Les élus provinciaux de l'est du Congo tiennent le même discours. «La paix au Congo passe par la paix au Rwanda. Au lieu de laisser carte blanche au régime Kagamé (du Rwanda), les États-Unis doivent le forcer à s'entendre avec sa majorité hutue», affirme Léon Bariyanga, président de l'Assemblée provinciale du Nord Kivu.

Pendant qu'Israël bombardait Gaza et que les rebelles prorwandais de Laurent Nkunda tenaient le Nord-Kivu en otage, l'influent quotidien Le Potentiel comparait le Rwanda à Israël - parlant de deux États qui s'étendent aux dépens de leurs voisins sans que les grandes puissances bronchent.

«Kagamé et ses amis ont envahi le Rwanda en octobre 1990. George Bush père était président des États-Unis. Au lieu de dénoncer l'invasion, il a obligé le régime rwandais à partager le pouvoir avec Kagamé, qui a tout raflé après le génocide de 1994. Bill Clinton était alors président. Le Rwanda a envahi le Congo en 1996 et 1998. La guerre a continué jusqu'en 2003. George W. Bush était président et les rébellions soutenues par le Rwanda n'ont jamais cessé», rappelle Rachidi Tumbula, maire de Goma.

Les Américains

Désormais, les Congolais tournent leur regard vers Barack Obama, nouveau président des États-Unis. Après la Suède et la Hollande, qui ont coupé leur aide au Rwanda, Obama va-t-il rappeler le régime Kagamé à l'ordre et laisser les Congolais élaborer leur démocratie?

«On sait qu'Obama, alors sénateur démocrate de l'Illinois, a introduit en 2005 un projet d'aide à la démocratisation et à la pacification de la République démocratique du Congo (RDC). Ce projet, qui prévoit une aide de 50 millions US par an, est devenu loi en 2006 grâce au soutien bipartisan du Congrès», souligne Jean-Vincent Tengetenge, de la Commission Justice et Paix de l'Épiscopat congolais dans les Kivu.

«Le libellé du projet montre qu'Obama saisit toute l'énormité du drame congolais. On ne lui demande pas des troupes. Il n'a qu'à identifier le Rwanda comme source du drame et à pousser Kigali à composer avec sa majorité hutue», dit-il.

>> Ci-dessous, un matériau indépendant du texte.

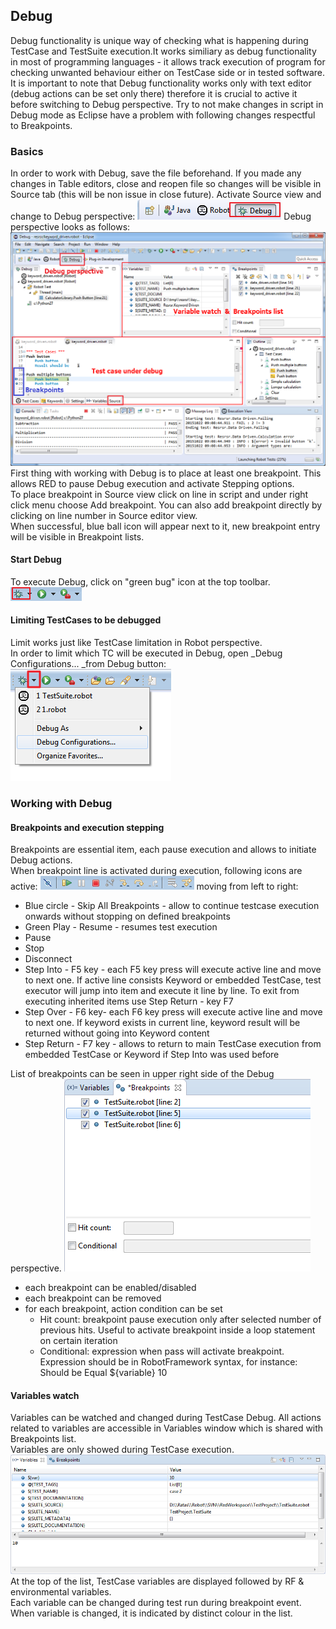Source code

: ## Debug

Debug functionality is unique way of checking what is happening during
TestCase and TestSuite execution.It works similiary as debug functionality in
most of programming languages - it allows track execution of program for
checking unwanted behaviour either on TestCase side or in tested software. It
is important to note that Debug functionality works only with text editor
(debug actions can be set only there) therefore it is crucial to active it
before switching to Debug perspective.  Try to not make changes in script in
Debug mode as Eclipse have a problem with following changes respectful to
Breakpoints.

### Basics

In order to work with Debug, save the file beforehand. If you made any changes
in Table editors, close and reopen file so changes will be visible in Source
tab (this will be non issue in close future). Activate Source view and change
to Debug perspective: ![](debug/debug_1.png) Debug perspective looks as
follows: ![](debug/debug_2.png) First thing with working with Debug is to
place at least one breakpoint. This allows RED to pause Debug execution and
activate Stepping options.  
To place breakpoint in Source view click on line in script and under right
click menu choose Add breakpoint. You can also add breakpoint directly by
clicking on line number in Source editor view.  
When successful, blue ball icon will appear next to it, new breakpoint entry
will be visible in Breakpoint lists.  

####  Start Debug

To execute Debug, click on "green bug" icon at the top toolbar.
![](debug/debug_3.png)

#### Limiting TestCases to be debugged

Limit works just like TestCase limitation in Robot perspective.  
In order to limit which TC will be executed in Debug, open _Debug
Configurations... _from Debug button: ![](debug/debug_4.png)

### Working with Debug

#### Breakpoints and execution stepping

Breakpoints are essential item, each pause execution and allows to initiate
Debug actions.  
When breakpoint line is activated during execution, following icons are
active: ![](debug/debug_5.png) moving from left to right:

  * Blue circle - Skip All Breakpoints - allow to continue testcase execution onwards without stopping on defined breakpoints
  * Green Play - Resume - resumes test execution
  * Pause
  * Stop
  * Disconnect
  * Step Into - F5 key - each F5 key press will execute active line and move to next one. If active line consists Keyword or embedded TestCase, test executor will jump into item and execute it line by line. To exit from executing inherited items use Step Return - key F7
  * Step Over - F6 key- each F6 key press will execute active line and move to next one. If keyword exists in current line, keyword result will be returned without going into Keyword content
  * Step Return - F7 key - allows to return to main TestCase execution from embedded TestCase or Keyword if Step Into was used before

List of breakpoints can be seen in upper right side of the Debug perspective.
![](debug/break_1.png)

  * each breakpoint can be enabled/disabled
  * each breakpoint can be removed
  * for each breakpoint, action condition can be set
    * Hit count: breakpoint pause execution only after selected number of previous hits. Useful to activate breakpoint inside a loop statement on certain iteration
    * Conditional: expression when pass will activate breakpoint. Expression should be in RobotFramework syntax, for instance: Should be Equal ${variable} 10 

#### Variables watch

Variables can be watched and changed during TestCase Debug. All actions
related to variables are accessible in Variables window which is shared with
Breakpoints list.  
Variables are only showed during TestCase execution. ![](debug/var_1.png) At
the top of the list, TestCase variables are displayed followed by RF &
environmental variables.  
Each variable can be changed during test run during breakpoint event.  
When variable is changed, it is indicated by distinct colour in the list.

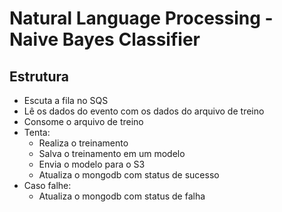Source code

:# Natural Language Processing - Naive Bayes Classifier

## Estrutura
- Escuta a fila no SQS
- Lê os dados do evento com os dados do arquivo de treino
- Consome o arquivo de treino 
- Tenta:
    - Realiza o treinamento
    - Salva o treinamento em um modelo
    - Envia o modelo para o S3
    - Atualiza o mongodb com status de sucesso
- Caso falhe:
    - Atualiza o mongodb com status de falha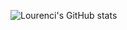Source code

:![Lourenci's GitHub stats](https://github-readme-stats.vercel.app/api?username=lourenci&count_private=true&show_icons=true)
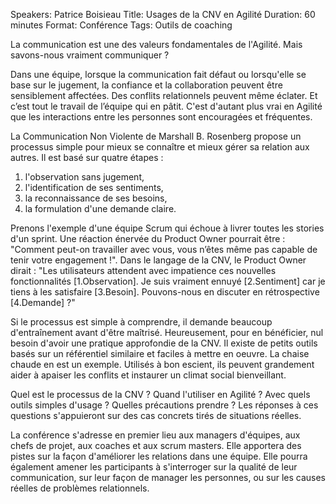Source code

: Speakers: Patrice Boisieau
Title: Usages de la CNV en Agilité
Duration: 60 minutes
Format: Conférence
Tags: Outils de coaching

La communication est une des valeurs fondamentales de l'Agilité.
Mais savons-nous vraiment communiquer ?

Dans une équipe, lorsque la communication fait défaut ou lorsqu'elle se base sur le jugement, la confiance et la collaboration peuvent être sensiblement affectées.
Des conflits relationnels peuvent même éclater.
Et c’est tout le travail de l’équipe qui en pâtit.
C'est d'autant plus vrai en Agilité que les interactions entre les personnes sont encouragées et fréquentes.

La Communication Non Violente de Marshall B. Rosenberg propose un processus simple pour mieux se connaître et mieux gérer sa relation aux autres.
Il est basé sur quatre étapes :

1. l'observation sans jugement,
2. l'identification de ses sentiments,
3. la reconnaissance de ses besoins,
4. la formulation d'une demande claire.

Prenons l'exemple d'une équipe Scrum qui échoue à livrer toutes les stories d'un sprint.
Une réaction énervée du Product Owner pourrait être : "Comment peut-on travailler avec vous, vous n’êtes même pas capable de tenir votre engagement !".
Dans le langage de la CNV, le Product Owner dirait : "Les utilisateurs attendent avec impatience ces nouvelles fonctionnalités [1.Observation].
Je suis vraiment ennuyé [2.Sentiment] car je tiens à les satisfaire [3.Besoin].
Pouvons-nous en discuter en rétrospective [4.Demande] ?"

Si le processus est simple à comprendre, il demande beaucoup d'entraînement avant d'être maîtrisé.
Heureusement, pour en bénéficier, nul besoin d'avoir une pratique approfondie de la CNV.
Il existe de petits outils basés sur un référentiel similaire et faciles à mettre en oeuvre.
La chaise chaude en est un exemple.
Utilisés à bon escient, ils peuvent grandement aider à apaiser les conflits et instaurer un climat social bienveillant.

Quel est le processus de la CNV ?
Quand l'utiliser en Agilité ?
Avec quels outils simples d'usage ?
Quelles précautions prendre ?
Les réponses à ces questions s'appuieront sur des cas concrets tirés de situations réelles.

La conférence s'adresse en premier lieu aux managers d'équipes, aux chefs de projet, aux coaches et aux scrum masters.
Elle apportera des pistes sur la façon d'améliorer les relations dans une équipe.
Elle pourra également amener les participants à s'interroger sur la qualité de leur communication, sur leur façon de manager les personnes, ou sur les causes réelles de problèmes relationnels.
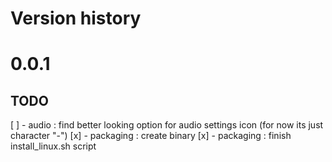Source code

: # Version history

# 0.0.1
## TODO
[ ] - audio : find better looking option for audio settings icon (for now its just character "-")
[x] - packaging : create binary
[x] - packaging : finish install_linux.sh script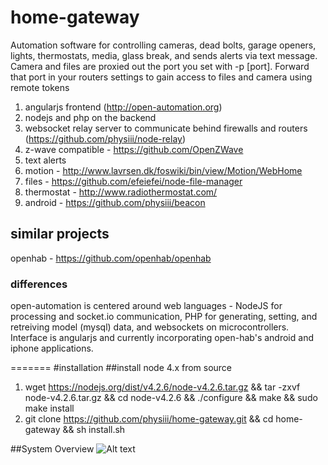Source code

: # home-gateway
Automation software for controlling cameras, dead bolts, garage openers, lights, thermostats, media, glass break, and sends alerts via text message. Camera and files are proxied out the port you set with -p [port]. Forward that port in your routers settings to gain access to files and camera using remote tokens

1. angularjs frontend (http://open-automation.org)
2. nodejs and php on the backend
3. websocket relay server to communicate behind firewalls and routers (https://github.com/physiii/node-relay)
4. z-wave compatible - https://github.com/OpenZWave
5. text alerts
6. motion - http://www.lavrsen.dk/foswiki/bin/view/Motion/WebHome
7. files - https://github.com/efeiefei/node-file-manager
8. thermostat - http://www.radiothermostat.com/
9. android - https://github.com/physiii/beacon

## similar projects
openhab - https://github.com/openhab/openhab

### differences
open-automation is centered around web languages - NodeJS for processing and socket.io communication, PHP for generating, setting, and retreiving model (mysql) data, and websockets on microcontrollers. Interface is angularjs and currently incorporating open-hab's android and iphone applications.

=======
#installation
##install node 4.x from source
1. wget https://nodejs.org/dist/v4.2.6/node-v4.2.6.tar.gz && tar -zxvf node-v4.2.6.tar.gz && cd node-v4.2.6 && ./configure && make && sudo make install
2. git clone https://github.com/physiii/home-gateway.git && cd home-gateway && sh install.sh

##System Overview
![Alt text](https://github.com/physiii/home-gateway/blob/master/screenshots/system%20overview.jpg?raw=true "system overview")


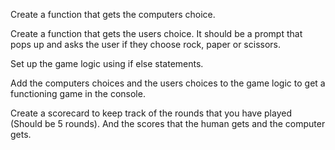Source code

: Create a function that gets the computers choice.

Create a function that gets the users choice. It should be a prompt that pops up and asks the user if they choose rock, paper or scissors.

Set up the game logic using if else statements.

Add the computers choices and the users choices to the game logic to get a functioning game in the console.

Create a scorecard to keep track of the rounds that you have played (Should be 5 rounds). And the scores that the human gets and the computer gets.
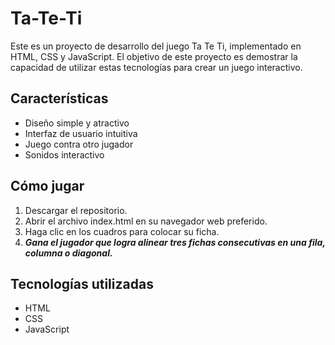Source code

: # Ta-Te-Ti

Este es un proyecto de desarrollo del juego Ta Te Ti, implementado en HTML, CSS y JavaScript. El objetivo de este proyecto es demostrar la capacidad de utilizar estas tecnologías para crear un juego interactivo.

## Características

+ Diseño simple y atractivo
+ Interfaz de usuario intuitiva
+ Juego contra otro jugador
+ Sonidos interactivo 

## Cómo jugar

1. Descargar el repositorio.
2. Abrir el archivo index.html en su navegador web preferido.
3. Haga clic en los cuadros para colocar su ficha.
4. **_Gana el jugador que logra alinear tres fichas consecutivas en una fila, columna o diagonal._**

## Tecnologías utilizadas

- HTML
- CSS
- JavaScript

Mais beaucoup en doutent. «De puissants intérêts miniers soutiennent le Rwanda et profitent du pillage du Congo. Et la secrétaire d'État, Hillary Clinton, est trop proche de Kigali pour vraiment aider le Congo», estime Habamungu Mirindi, vice-président de l'Assemblée provinciale du Sud-Kivu. .

Malgré cela, les Congolais mettent les chances de leur côté. Le président Joseph Kabila a félicité Obama pour sa victoire «historique». Cela «donne espoir au peuple congolais qui rêve d'une nouvelle aube de paix, d'unité et de progrès», a-t-il dit.

L'exécution de l'accord Congo-Rwanda sur la mise à l'écart de la rébellion de Laurent Nkunda et la traque des rebelles hutus rwandais des Forces démocratiques de libération du Rwanda (FDLR) au Congo, a coïncidé avec l'investiture d'Obama. Et elle a détruit la prétention du Rwanda que la crise des Kivu était «une affaire intérieure congolaise» et démontrée que c'était plutôt «une affaire rwando-rwandaise en territoire congolais».

 

Et le Canada?

Le gouvernement Harper n'a toujours pas répondu à un rapport consensuel du gouvernement, de l'industrie, de la société civile et d'experts qui a recommandé, en 2007, des normes écologiques et de droits de l'homme obligatoires pour les entreprises minières canadiennes oeuvrant dans les pays pauvres. Ce rapport résume le débat au Canada qui a suivi les rapports d'experts de l'ONU sur le pillage du Congo, rapports qui ont identifié plusieurs firmes canadiennes impliquées dans ce pillage. Mais la semaine dernière, Ottawa a retiré le Rwanda de la liste de pays privilégiés par l'aide canadienne.